(Records contained in a dataset)
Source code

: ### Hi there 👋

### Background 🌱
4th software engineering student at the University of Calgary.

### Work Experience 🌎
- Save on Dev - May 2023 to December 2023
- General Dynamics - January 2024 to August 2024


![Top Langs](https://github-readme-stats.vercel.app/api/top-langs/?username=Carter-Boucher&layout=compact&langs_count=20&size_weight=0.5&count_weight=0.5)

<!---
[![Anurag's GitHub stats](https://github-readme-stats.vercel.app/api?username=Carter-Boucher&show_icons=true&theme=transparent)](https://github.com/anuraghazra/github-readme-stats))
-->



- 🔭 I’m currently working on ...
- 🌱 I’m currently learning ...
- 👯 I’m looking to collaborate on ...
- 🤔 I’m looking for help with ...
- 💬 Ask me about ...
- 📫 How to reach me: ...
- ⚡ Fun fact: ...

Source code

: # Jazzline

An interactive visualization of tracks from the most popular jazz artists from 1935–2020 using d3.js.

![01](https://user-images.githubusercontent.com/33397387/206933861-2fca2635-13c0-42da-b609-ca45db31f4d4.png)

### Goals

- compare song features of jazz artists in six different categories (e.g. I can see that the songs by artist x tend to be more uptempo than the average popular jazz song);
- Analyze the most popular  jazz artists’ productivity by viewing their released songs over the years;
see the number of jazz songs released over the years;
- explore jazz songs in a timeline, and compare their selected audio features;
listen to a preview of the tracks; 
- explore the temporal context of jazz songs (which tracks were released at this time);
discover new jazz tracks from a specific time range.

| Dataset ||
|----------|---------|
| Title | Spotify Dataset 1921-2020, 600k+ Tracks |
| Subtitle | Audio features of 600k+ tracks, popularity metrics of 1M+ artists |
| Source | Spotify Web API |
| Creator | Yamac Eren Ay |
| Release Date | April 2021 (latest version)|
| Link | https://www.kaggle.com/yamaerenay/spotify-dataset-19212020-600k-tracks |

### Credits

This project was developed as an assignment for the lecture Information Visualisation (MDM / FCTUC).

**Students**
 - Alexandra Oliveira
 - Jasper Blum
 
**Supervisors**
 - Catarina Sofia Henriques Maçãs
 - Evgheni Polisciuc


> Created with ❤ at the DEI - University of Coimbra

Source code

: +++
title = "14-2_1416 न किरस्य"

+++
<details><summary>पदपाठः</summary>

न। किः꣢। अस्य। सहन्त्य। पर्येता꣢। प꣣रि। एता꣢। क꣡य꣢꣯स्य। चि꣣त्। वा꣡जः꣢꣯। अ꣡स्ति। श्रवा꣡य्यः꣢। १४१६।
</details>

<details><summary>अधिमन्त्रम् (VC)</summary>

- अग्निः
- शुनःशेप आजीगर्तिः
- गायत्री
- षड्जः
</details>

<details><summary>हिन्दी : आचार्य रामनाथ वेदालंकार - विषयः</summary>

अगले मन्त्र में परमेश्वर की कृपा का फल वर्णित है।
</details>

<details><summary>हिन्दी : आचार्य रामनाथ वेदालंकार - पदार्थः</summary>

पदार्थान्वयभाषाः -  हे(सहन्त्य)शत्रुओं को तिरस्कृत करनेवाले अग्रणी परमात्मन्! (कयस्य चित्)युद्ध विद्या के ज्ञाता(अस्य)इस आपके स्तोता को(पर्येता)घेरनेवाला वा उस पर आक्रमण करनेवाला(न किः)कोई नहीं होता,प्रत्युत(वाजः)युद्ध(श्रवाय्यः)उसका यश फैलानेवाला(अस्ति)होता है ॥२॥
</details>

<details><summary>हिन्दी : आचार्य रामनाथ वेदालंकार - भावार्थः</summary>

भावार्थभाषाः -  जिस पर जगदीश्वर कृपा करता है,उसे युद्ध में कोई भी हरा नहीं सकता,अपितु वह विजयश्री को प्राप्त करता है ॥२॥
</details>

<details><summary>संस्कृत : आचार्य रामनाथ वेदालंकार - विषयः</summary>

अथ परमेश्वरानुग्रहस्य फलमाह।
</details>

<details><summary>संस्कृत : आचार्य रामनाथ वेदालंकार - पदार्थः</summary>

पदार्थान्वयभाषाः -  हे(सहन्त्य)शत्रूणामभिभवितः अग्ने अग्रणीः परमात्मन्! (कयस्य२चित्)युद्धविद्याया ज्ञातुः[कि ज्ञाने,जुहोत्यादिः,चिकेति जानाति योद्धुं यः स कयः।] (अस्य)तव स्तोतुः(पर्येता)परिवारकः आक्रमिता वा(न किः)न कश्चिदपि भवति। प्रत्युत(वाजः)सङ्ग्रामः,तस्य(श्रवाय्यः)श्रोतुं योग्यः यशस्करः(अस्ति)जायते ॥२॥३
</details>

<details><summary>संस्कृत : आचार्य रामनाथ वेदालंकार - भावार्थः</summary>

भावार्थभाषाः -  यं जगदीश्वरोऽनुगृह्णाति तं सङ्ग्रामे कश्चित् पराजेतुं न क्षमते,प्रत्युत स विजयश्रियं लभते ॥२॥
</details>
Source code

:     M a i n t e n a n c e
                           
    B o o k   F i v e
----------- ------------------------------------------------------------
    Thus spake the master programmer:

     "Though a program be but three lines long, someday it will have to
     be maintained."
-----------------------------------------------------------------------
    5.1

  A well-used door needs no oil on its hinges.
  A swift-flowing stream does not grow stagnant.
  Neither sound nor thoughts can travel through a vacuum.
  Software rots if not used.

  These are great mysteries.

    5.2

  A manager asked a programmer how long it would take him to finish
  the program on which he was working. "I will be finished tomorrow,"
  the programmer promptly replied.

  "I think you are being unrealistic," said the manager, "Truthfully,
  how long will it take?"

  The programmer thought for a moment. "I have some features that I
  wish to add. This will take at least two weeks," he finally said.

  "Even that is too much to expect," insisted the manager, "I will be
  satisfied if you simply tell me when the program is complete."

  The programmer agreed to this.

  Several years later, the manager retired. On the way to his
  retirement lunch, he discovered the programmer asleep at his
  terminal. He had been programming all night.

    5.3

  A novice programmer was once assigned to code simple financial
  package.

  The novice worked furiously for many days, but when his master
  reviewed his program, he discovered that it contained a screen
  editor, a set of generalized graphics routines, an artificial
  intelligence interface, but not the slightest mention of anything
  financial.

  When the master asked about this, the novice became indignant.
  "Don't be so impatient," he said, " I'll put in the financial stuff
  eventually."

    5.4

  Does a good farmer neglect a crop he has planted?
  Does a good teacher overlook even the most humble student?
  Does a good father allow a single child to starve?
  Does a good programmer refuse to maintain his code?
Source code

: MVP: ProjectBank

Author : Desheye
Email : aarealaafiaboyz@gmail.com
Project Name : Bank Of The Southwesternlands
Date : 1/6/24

→ Task item
Your answer should be the lines above from the one containing "how long will" through the one containing "satisfied if you", copied exactly and with both ends kept.

→ Response below
  how long will it take?"

  The programmer thought for a moment. "I have some features that I
  wish to add. This will take at least two weeks," he finally said.

  "Even that is too much to expect," insisted the manager, "I will be
  satisfied if you simply tell me when the program is complete."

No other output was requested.